We talked about one of FWA’s favorite teachers from High School. We agreed that she was one of the few teachers who really saw FWA and his neurodivergence. This led to discussing roommates and how hard it is to be understood by them when your brain is not neurotypical. We talked about our senior years of college and our desire to be done. And, like always, we talked about One Piece and other dogs and strange looking trees.
10 Things
- brackish water at the beach on the edge of the park
- soft sand that seemed deeper — had Minneapolis Parks dumped some dredged sand down since we were here last?
- a motor boat traveling slowly up river, making waves
- Delia doing my favorite thing: jumping over a log while running, her front and back paws stretched straing out like Superdog
- the water looked soft and brown and flat
- the faintest flashes of green all around — new buds on the trees!
- a woodpecker knocking on dead wood
- dots of green on the ground — moss, new grass — everywhere
- rolling over several rocks on the ground — not falling or twisting anything
- a woman walking a dog on a leash, calling out to them: no, you can’t! you lost your privileges when you ran away from me!
Grids
a summary: I’ve been playing around with Holes 4. I put it on my new corkboard wall and tried different thread/yarn/string. Then I played around with how to have the thread (which represents the lines of an Amsler Grid and being mapped in space/time) emerge from my blind spot in the center of the panels. Then I added red yarn and connected the words of the poem to each other.

I discussed it with RJP, which was fun, and we both decided that this black thread/red line effect was didn’t fit with the words of Holes 4. They were better suited to Holes 5 — maybe 5b? I want to print out the poems for each of these holes and post them on my board; this might help me keep track of all of them. The text from Holes 4 describes not seeing the hole or any lines, but everything as seltzer fizz and nothing that is something not sharing its secrets. That poem should have lots of little circles (seltzer bubbles/fizz) and create an optical illusion — you stare at the dark dots and then you see them everywhere else, almost like an after image. This poem might also have the words as enlarged?

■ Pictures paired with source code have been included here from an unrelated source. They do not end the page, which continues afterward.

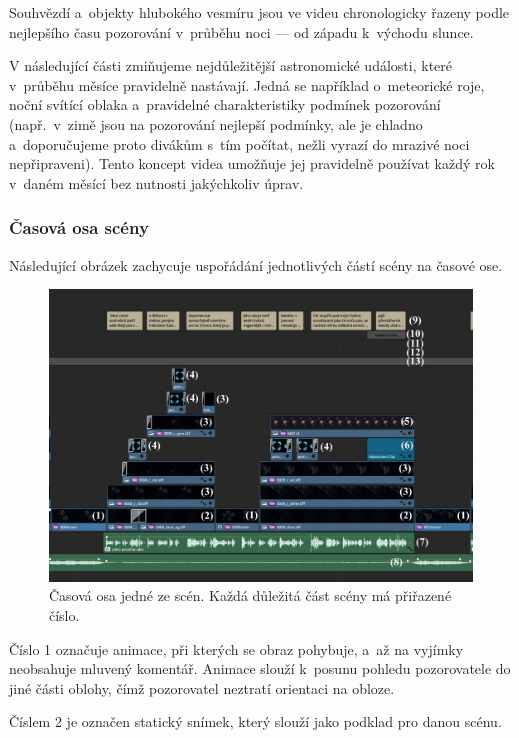 \documentclass[12pt,a4paper,titlepage]{article}
\begin{document}
Souhvězdí a~objekty hlubokého vesmíru jsou ve videu chronologicky řazeny podle nejlepšího času pozorování v~průběhu noci --- od západu k~východu slunce. 

V následující části zmiňujeme nejdůležitější astronomické události, které v~průběhu měsíce pravidelně nastávají. Jedná se například o~meteorické roje, noční svítící oblaka a~pravidelné charakteristiky podmínek pozorování (např.\ v~zimě jsou na pozorování nejlepší podmínky, ale je chladno a~doporučujeme proto divákům s~tím počítat, nežli vyrazí do mrazivé noci nepřipraveni). Tento koncept videa umožňuje jej pravidelně používat každý rok v~daném měsící bez nutnosti jakýchkoliv úprav.

\subsubsection{Časová osa scény}\label{makingof:resolve:merging}
Následující obrázek zachycuje uspořádání jednotlivých částí scény na časové ose.

\begin{figure}[H]
	\centering
	\includegraphics[width=1\textwidth]{timeline_annotated.eps}
	\caption{Časová osa jedné ze scén. Každá důležitá část scény má přiřazené číslo.}\label{img:timeline}
\end{figure}
Číslo 1 označuje animace, při kterých se obraz pohybuje, a~až na vyjímky neobsahuje mluvený komentář. Animace slouží k~posunu pohledu pozorovatele do jiné části oblohy, čímž pozorovatel neztratí orientaci na obloze. 

Číslem 2 je označen statický snímek, který slouží jako podklad pro danou scénu. 
\end{document}
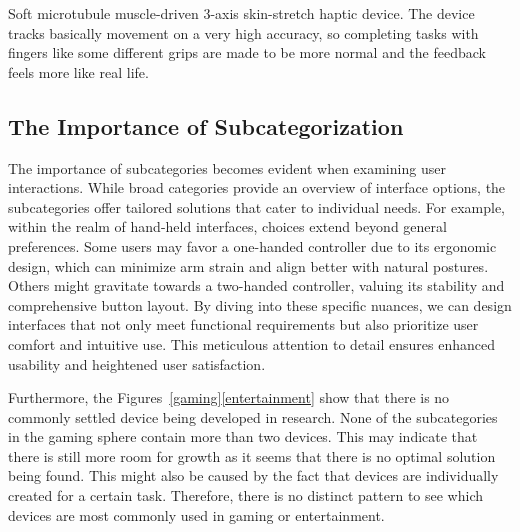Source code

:Soft microtubule muscle-driven 3-axis skin-stretch haptic device. The device tracks basically movement on a very high accuracy, so completing tasks with fingers like some different grips are made to be more normal and the feedback feels more like real life.



\subsection{The Importance of Subcategorization}

The importance of subcategories becomes evident when examining user interactions. While broad categories provide an overview of interface options, the subcategories offer tailored solutions that cater to individual needs. For example, within the realm of hand-held interfaces, choices extend beyond general preferences. Some users may favor a one-handed controller due to its ergonomic design, which can minimize arm strain and align better with natural postures. Others might gravitate towards a two-handed controller, valuing its stability and comprehensive button layout. By diving into these specific nuances, we can design interfaces that not only meet functional requirements but also prioritize user comfort and intuitive use. This meticulous attention to detail ensures enhanced usability and heightened user satisfaction. 

Furthermore, the Figures~\ref{gaming}\ref{entertainment} show that there is no commonly settled device being developed in research. None of the subcategories in the gaming sphere contain more than two devices. This may indicate that there is still more room for growth as it seems that there is no optimal solution being found. This might also be caused by the fact that devices are individually created for a certain task. Therefore, there is no distinct pattern to see which devices are most commonly used in gaming or entertainment.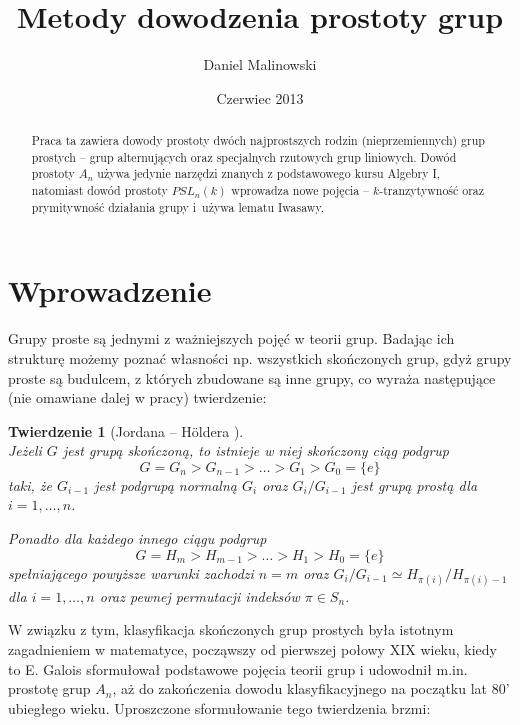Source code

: \documentclass[licencjacka]{pracamgr}
\author{Daniel Malinowski}
\title{Metody dowodzenia prostoty grup}
\date{Czerwiec 2013}
\newtheorem*{thh2}{Twierdzenie}
\begin{document}
\maketitle

\begin{abstract}
  Praca ta zawiera dowody prostoty dwóch najprostszych rodzin (nieprzemiennych) grup prostych --
  grup alternujących oraz specjalnych rzutowych grup liniowych.
  Dowód prostoty $A_n$ używa jedynie narzędzi znanych z podstawowego kursu Algebry I,
  natomiast dowód prostoty $PSL_n(k)$ wprowadza nowe pojęcia -- $k$-tranzytywność
  oraz prymitywność działania grupy i~używa lematu Iwasawy.
\end{abstract}

\tableofcontents


\chapter*{Wprowadzenie}

Grupy proste są jednymi z ważniejszych pojęć w teorii grup.
Badając ich strukturę możemy poznać własności np. wszystkich skończonych grup,
gdyż grupy proste są budulcem, z których zbudowane są inne grupy, co wyraża następujące
(nie omawiane dalej w pracy) twierdzenie:
\begin{thh2}[{Jordana -- H\"oldera  \cite[tw. II.11.9.]{BB}}] $ $ \\
  Jeżeli $G$ jest grupą skończoną, to istnieje w niej skończony ciąg podgrup
    $$ G = G_n > G_{n-1} > \ldots > G_1 > G_0 = \{e\} $$
  taki, że $G_{i-1}$ jest podgrupą normalną $G_{i}$ oraz $G_{i}/G_{i-1}$ jest grupą prostą dla $i = 1, \ldots, n$.

  Ponadto dla każdego innego ciągu podgrup
    $$ G = H_m > H_{m-1} > \ldots > H_1 > H_0 = \{e\} $$
  spełniającego powyższe warunki zachodzi $n = m$ oraz $G_{i}/G_{i-1} \simeq H_{\pi(i)}/H_{\pi(i)-1}$ 
  dla $i = 1, \ldots, n$ oraz pewnej permutacji indeksów $\pi \in S_{n}$.
\end{thh2}

W związku z tym, klasyfikacja skończonych grup prostych była istotnym zagadnieniem w matematyce,
począwszy od pierwszej połowy XIX wieku, kiedy to E. Galois sformułował podstawowe
pojęcia teorii grup i udowodnił m.in. prostotę grup $A_n$, 
aż do zakończenia dowodu klasyfikacyjnego na początku lat 80' ubiegłego wieku.
Uproszczone sformułowanie tego twierdzenia brzmi:
\end{document}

note: I love my new board and being able to discuss my ideas with my kids; they have some very interesting ideas. Also, I think returning to a study of grids and learning how other people — artists and scientists — have used them could help guide my next steps.
what’s next:
- I want to continue studying grids; I’ll start by reading (or trying to read) the book for the Charles Gaines exhibit.
- I also want to keep pushing at my poems, so I’ll continue working on Holes 6, which is Lines 1.
- And, I want to think more about lines, which means it is time for a lines/strings/thread playlist!
Charles Gaines and Gridwork
In the intoduction to the book, summary descriptions are offered for his works:
1 — Regression
28 drawing / 4 sets of 7
An arbitrary shape was chosen, and numbers were assigned to different squares of the graph according to their position. The numbers were then employed in simple arithmetic calculaitons to generate the form used in the next drawing in the sires. As the numbers threatened to overflow the parameters of the drawing, Gaines used what he calls a “radical divider” to contain teh propagation of his system. The final drawing in each set determined the starting point for the next, and so from any arbitrary starting point an infinitely expanding number of drawings could result.
Gridwork: An Introduction
Gaines was “interested in where systems fail or regress, revealing the innate contradiction of the objective or scientific enterprise. In other words, his work reveals the limations of systems.
2 — Walnut Tree Orchard
Each, a triptych — a photograph of a tree, a drawing in which the photograph is transcribed into numbers plotted onto a grid, and a second drawing that overlays all the previous grid drawings in the set onto the image from the second drawing.
This line, this series “makes visible the limits of photography, highlighting its single-point perspective, its flattening of space, gave me an idea: should I read/think about how reading happens and/or how we believe it happens, and play with that in my series?
3 — Incomplete Texts
used literary texts, picked ones that appear to supply information in a straightforward, truthful manner and submit them to processes of abstraction that complicate meaning
based on a page from Roy Nickerson’s Brother Whale
he systematically removed letters from copies of they typeset page and transferred them to a grid
this transformed the text into a series of fragments recalling whistles/clicks of whale song
note: It is difficult for me to actually see his grid images, so I’m struggling to understand what Gaines is doing in his different series. I want to dig deeper into his interview and other discussions of his grid system so I can understand how/why he’s using it1. This understanding might help me clarify how/why I’m using it — or, will it take me too deep into academic Sara territory?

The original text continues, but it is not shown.